The Athenian
- Publisher: Founder/Publisher - Helen Panopalis Kotsonis (1974-1978) Publisher - Sloane Elliott (1979 - 1993)
- First issue: April 12, 1974
- Final issue: April 1, 1993
- Country: Greece
- Based in: Athens
- Website: https://www.the-athenian.com/site/
- ISSN: 1011-8993

= The Athenian (magazine) =

The Athenian was an English-language magazine printed in Greece, featuring journalism, commentary, satire, cartoons and essays. Although its reviews and events listings focused on the cultural life of Athens, The Athenian had a wide audience of English reading residents of Greece and travelers. It was also known for its illustrated covers, its commentaries on popular and ancient Hellenic culture as well as travel information.

== History ==

The Athenian was founded by Helen Panopalis Kotsonis in 1974, during the final months of the Greek military dictatorship.

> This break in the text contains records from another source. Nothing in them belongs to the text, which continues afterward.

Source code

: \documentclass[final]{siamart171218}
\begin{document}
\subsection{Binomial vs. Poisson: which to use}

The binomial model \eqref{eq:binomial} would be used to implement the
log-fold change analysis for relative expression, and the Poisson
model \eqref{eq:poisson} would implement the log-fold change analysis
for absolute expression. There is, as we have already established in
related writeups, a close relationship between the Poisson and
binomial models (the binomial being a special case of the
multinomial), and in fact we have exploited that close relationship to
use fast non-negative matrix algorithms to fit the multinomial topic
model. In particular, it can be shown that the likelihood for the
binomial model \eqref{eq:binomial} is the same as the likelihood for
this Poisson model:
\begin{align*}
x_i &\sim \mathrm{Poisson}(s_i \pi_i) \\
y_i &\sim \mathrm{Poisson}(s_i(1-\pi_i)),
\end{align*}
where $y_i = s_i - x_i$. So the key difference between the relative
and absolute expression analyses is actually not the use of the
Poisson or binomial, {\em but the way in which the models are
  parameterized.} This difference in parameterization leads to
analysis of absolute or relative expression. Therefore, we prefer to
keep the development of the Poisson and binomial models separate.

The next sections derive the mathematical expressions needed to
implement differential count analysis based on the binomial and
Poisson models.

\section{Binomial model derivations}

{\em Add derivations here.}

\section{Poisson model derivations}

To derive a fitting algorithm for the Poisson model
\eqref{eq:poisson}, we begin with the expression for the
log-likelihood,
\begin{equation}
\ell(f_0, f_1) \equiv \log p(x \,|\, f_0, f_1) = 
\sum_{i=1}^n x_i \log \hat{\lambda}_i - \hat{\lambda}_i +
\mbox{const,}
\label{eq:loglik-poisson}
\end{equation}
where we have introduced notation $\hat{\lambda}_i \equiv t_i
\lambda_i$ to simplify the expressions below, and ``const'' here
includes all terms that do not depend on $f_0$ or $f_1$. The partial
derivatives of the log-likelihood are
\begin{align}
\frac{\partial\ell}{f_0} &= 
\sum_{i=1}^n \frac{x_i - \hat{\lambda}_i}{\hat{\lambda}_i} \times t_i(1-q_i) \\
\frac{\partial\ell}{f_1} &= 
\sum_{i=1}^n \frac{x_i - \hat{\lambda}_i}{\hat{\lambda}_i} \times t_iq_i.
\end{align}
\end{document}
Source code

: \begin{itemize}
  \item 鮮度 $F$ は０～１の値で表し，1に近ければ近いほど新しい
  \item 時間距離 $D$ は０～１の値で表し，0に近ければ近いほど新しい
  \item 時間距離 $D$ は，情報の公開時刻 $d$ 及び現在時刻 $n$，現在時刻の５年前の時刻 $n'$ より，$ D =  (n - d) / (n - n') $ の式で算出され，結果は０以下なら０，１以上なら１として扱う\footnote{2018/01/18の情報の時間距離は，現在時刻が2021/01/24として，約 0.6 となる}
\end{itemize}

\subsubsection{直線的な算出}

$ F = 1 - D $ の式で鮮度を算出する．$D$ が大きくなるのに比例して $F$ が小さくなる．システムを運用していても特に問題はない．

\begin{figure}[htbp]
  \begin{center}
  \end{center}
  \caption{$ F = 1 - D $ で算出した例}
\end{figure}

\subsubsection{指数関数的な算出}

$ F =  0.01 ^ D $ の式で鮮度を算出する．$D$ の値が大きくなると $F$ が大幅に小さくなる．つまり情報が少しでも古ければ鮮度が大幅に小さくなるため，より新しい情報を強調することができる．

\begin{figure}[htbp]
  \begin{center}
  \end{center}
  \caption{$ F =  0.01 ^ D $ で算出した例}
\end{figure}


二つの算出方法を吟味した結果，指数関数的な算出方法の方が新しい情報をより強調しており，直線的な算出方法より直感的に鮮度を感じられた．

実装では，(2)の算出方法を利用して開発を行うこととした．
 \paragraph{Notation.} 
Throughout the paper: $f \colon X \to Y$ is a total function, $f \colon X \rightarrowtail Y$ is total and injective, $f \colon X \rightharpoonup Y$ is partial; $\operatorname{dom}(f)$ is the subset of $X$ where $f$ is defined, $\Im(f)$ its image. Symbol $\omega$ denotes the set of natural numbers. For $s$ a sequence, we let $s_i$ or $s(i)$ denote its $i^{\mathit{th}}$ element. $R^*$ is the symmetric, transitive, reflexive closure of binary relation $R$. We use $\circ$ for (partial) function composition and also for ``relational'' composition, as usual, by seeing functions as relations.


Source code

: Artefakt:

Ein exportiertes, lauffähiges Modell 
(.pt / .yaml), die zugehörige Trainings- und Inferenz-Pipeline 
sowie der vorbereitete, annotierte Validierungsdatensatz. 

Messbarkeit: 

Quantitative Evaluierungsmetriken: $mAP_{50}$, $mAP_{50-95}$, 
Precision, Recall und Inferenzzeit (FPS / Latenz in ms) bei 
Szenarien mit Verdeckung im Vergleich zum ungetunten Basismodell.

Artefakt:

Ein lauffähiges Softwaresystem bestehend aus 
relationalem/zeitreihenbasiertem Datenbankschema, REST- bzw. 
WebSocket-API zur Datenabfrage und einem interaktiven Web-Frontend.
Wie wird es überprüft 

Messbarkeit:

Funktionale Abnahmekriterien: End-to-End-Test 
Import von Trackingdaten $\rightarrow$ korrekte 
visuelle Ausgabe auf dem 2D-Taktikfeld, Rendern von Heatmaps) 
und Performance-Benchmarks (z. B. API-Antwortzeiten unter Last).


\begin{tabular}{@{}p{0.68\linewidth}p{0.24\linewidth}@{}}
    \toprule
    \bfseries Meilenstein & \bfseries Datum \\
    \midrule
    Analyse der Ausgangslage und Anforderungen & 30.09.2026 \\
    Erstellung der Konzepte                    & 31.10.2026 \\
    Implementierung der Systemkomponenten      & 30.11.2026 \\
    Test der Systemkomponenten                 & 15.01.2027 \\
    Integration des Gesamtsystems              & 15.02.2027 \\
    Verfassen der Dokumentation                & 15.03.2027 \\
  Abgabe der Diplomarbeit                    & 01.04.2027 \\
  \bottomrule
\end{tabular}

She was the magazine's owner, publisher, and editor until 1979. Kotsonis was a Canadian of Greek and Scottish parentage, educated at McGill and Columbia Universities. Kotsonis's model was the New Yorker magazine, with an emphasis on Greek cultural events and history; reviews of theater, cinema, art, and archeology; practical information on museums, shopping, and showtimes; and satire. Its targeted readership was English-speaking Greeks, expats, and tourists. Kotsonis wrote in the first issue, "In this journal, we would like to reflect the various cultures that converge here -- and in the process make life in Athens more interesting and understandable." Its covers were emblematic of the era, and a few of them touched on political issues, such as the fall of the military dictatorship in July 1974.

In 1979, the title was bought by Sloane Elliott, who had acted as editorial director, then advisory editor, and finally contributing editor. Elliott was a Yale-educated novelist, playwright, essayist and continued the magazines publication through The Athenian Press Ltd. company, until August 1993.

== Contributors ==

Contributors included scholars, writers, illustrators and painters who worked on the magazine throughout its publication. Some notable contributors were Kimon Friar, Paul Valassakis, Grover Williamson McDiarmid, Robert Brenton Betts, Loui Silivridou-Pasalari, Paul Anastasi, Kevin Andrews, Elizabeth Boleman-Herring, Willard Manus, Katerina Agrafioti, Marc Dubin, Alec Kitroeff, Yannis Gaitis, Alekos Fassianos, Antonis Kalamaras, Spyros Vassiliou, Spyros Ornerakis, Nikos Stavroulakis and more.

== Editorial and articles ==
The magazine’s main editorial titled “Our Town” became essential reading for English speaking readers, analyzing the political and social developments of Greece. The magazine offered a community calendar with all of the city's cultural events

== On-line Archive ==
In 2022 the complete archive of the magazine was digitized and uploaded on-line, developed via an exclusive donation by the Stavros Niarchos Foundation.